The Bipartisan Budget Act of 2015, signed by President Barack Obama in November 2015, required all federal agencies with civil monetary penalties covered by the statute, such as OSHA, to update their fines.
Starting Aug. 1, OSHA's civil penalty structure will increase to reflect the change in the consumer price index since the last pre-1996 update to the structure up to October 2015, with the agency required to adjust its penalties annually based on the index.
The bill permits OSHA to increase maximum fines by up to 78%, meaning that the existing $70,000 cap for repeat and willful violations could increase to $124,709, while the top fines for serious and other-than-serious violations could rise to $12,471 from the current $7,000 maximum.
However, employers inspected before the Aug. 1 effective date but receiving OSHA citations after that date will be subject to the adjusted civil penalties, according to the agency. This means employers being investigated as far back as Feb. 1 could face the higher fines because OSHA can take up to six months after the start of an inspection to issue citations and propose penalties, experts say.
“The employers who will be most caught off guard are the ones who are currently being inspected but may receive citations in August or thereafter,” said Nickole Winnett, Reston, Virginia-based principal, Jackson Lewis P.C.
OSHA will likely apply the higher penalties to these current inspections, given that David Michaels, assistant secretary of Labor for Occupational Safety and Health, advocated strongly for the revised penalty structure to send a message that workplace safety incidents are not just a cost of doing business and that employers are going to suffer a financial impact for their violations, experts say.
“I do believe that they have full intentions of issuing the higher penalties once the final rule is implemented, even though inspections might be going on currently that aren't technically subject to that rule yet,” Ms. Winnett said.
“OSHA has always felt they're kind of behind the times in terms of penalty structure,” especially in comparison to other federal agencies such as the U.S. Environmental Protection Agency, which may assess civil administrative penalties of up to $37,500 per day per violation, said Patrick Joyce, Chicago-based associate attorney with Seyfarth Shaw L.L.P.
A meaningful increase to the financial penalties “makes sense because what was $7,000 in 1990 doesn't have the same impact in 2016,” said Wes Scott, director of consulting services at the National Safety Council in Itasca, Illinois.
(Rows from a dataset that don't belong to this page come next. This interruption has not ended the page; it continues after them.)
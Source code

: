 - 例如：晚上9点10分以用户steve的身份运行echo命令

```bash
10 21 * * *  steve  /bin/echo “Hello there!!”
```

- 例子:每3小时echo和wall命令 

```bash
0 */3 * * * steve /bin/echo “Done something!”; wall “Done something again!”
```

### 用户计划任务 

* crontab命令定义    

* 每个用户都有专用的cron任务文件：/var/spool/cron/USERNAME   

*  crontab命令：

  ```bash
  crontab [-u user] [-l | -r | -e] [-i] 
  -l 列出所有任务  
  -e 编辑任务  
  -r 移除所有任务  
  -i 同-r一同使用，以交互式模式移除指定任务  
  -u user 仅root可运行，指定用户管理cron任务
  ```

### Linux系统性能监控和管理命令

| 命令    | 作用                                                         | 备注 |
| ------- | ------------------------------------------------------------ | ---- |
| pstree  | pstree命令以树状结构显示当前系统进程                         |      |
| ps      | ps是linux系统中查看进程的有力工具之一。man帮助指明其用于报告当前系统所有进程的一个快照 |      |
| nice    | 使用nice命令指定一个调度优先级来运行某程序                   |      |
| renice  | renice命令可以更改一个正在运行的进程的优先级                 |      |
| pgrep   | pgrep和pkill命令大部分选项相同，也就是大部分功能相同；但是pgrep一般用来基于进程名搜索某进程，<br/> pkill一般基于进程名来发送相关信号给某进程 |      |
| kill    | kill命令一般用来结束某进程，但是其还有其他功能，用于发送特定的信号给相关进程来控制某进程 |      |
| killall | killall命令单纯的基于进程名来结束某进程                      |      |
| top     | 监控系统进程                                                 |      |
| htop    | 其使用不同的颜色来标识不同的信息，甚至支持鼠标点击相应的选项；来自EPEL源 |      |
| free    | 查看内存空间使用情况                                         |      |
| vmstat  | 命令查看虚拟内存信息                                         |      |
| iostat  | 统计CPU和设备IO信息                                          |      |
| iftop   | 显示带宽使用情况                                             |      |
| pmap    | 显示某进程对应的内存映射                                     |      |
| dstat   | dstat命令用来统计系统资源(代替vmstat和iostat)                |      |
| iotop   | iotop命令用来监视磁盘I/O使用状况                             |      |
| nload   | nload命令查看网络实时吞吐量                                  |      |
Mr. Scott expressed concern about future adjustments based on the CPI if the index falls rather than increases, but Ms. Winnett said it is unlikely that the fines would be lowered in that scenario.
“In theory it could, but I've never known the government to decrease penalties even during a significant downturn in the economy,” she said. “I think likely what would happen in that situation is there just wouldn't be an increase.”
Employers currently undergoing inspections cannot force OSHA to complete its examinations faster to avoid the higher penalties, but they should respond as quickly as possible to any agency requests for documentation, interviews and site visits, Ms. Winnett said.
“If you take three or four weeks to respond, you're just pushing that timeline further back,” she said.